Showtime is filming a two hour movie based on Bush’s 9/11 actions. This might be a good time to refer back to the CCR timeline of his movements on that day. I’m suspecting that since the movie is put together by a White House supporter who describes himself as “a member of the administration,” it won’t really touch on the sense of uncertainty one gets from that chronology.

I’m pretty much gobsmacked, here. I’m not big on the “What liberal media?” call, because there are some aspects of our media which are very liberal — and some which are very conservative. However, I can’t believe Showtime is going to air a two hour campaign commercial. You can talk about the media loving Clinton if you like, but man, his movie was Primary Colors.

More on death

The Telegraph has partial confirmation of the earlier Gitmo capital punishment story. It seems fairly likely, at this point, that there are plans for a camp that include an execution chamber.

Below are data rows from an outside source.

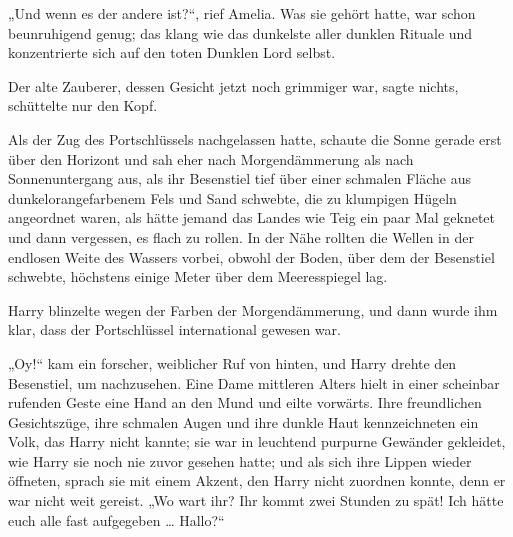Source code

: „Und wenn es der andere ist?“, rief Amelia. Was sie gehört hatte, war schon beunruhigend genug; das klang wie das dunkelste aller dunklen Rituale und konzentrierte sich auf den toten Dunklen Lord selbst.

Der alte Zauberer, dessen Gesicht jetzt noch grimmiger war, sagte nichts, schüttelte nur den Kopf.

\later

Als der Zug des Portschlüssels nachgelassen hatte, schaute die Sonne gerade erst über den Horizont und sah eher nach Morgendämmerung als nach Sonnenuntergang aus, als ihr Besenstiel tief über einer schmalen Fläche aus dunkelorangefarbenem Fels und Sand schwebte, die zu klumpigen Hügeln angeordnet waren, als hätte jemand das Landes wie Teig ein paar Mal geknetet und dann vergessen, es flach zu rollen. In der Nähe rollten die Wellen in der endlosen Weite des Wassers vorbei, obwohl der Boden, über dem der Besenstiel schwebte, höchstens einige Meter über dem Meeresspiegel lag.

Harry blinzelte wegen der Farben der Morgendämmerung, und dann wurde ihm klar, dass der Portschlüssel international gewesen war.

„Oy!“ kam ein forscher, weiblicher Ruf von hinten, und Harry drehte den Besenstiel, um nachzusehen. Eine Dame mittleren Alters hielt in einer scheinbar rufenden Geste eine Hand an den Mund und eilte vorwärts. Ihre freundlichen Gesichtszüge, ihre schmalen Augen und ihre dunkle Haut kennzeichneten ein Volk, das Harry nicht kannte; sie war in leuchtend purpurne Gewänder gekleidet, wie Harry sie noch nie zuvor gesehen hatte; und als sich ihre Lippen wieder öffneten, sprach sie mit einem Akzent, den Harry nicht zuordnen konnte, denn er war nicht weit gereist.
„Wo wart ihr? Ihr kommt zwei Stunden zu spät! Ich hätte euch alle fast aufgegeben … Hallo?“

Talking about this is not being alarmist; it’s part of the system. Which is to say, it’s citizens expressing their opinions when (as may well be the case here) some military personnel let their enthusiasm get the better of them. The reason abuses like that don’t happen is because people speak up. It is not sufficient to simply say “Well, we’d never do that.” It’s our job to remind our government that we don’t do that.

A greater war

The Economist has a very good report on the Congo (via Gary Farber, who would like as many bloggers as possible to raise awareness of the situation). 2.5 million have died in the Congo over the last four years; the death toll makes Saddam look like a piker. If humanitarian motivations suffice to justify the war on Iraq, then the Congo ought to be next in line. If they don’t — we still ought to do something about this.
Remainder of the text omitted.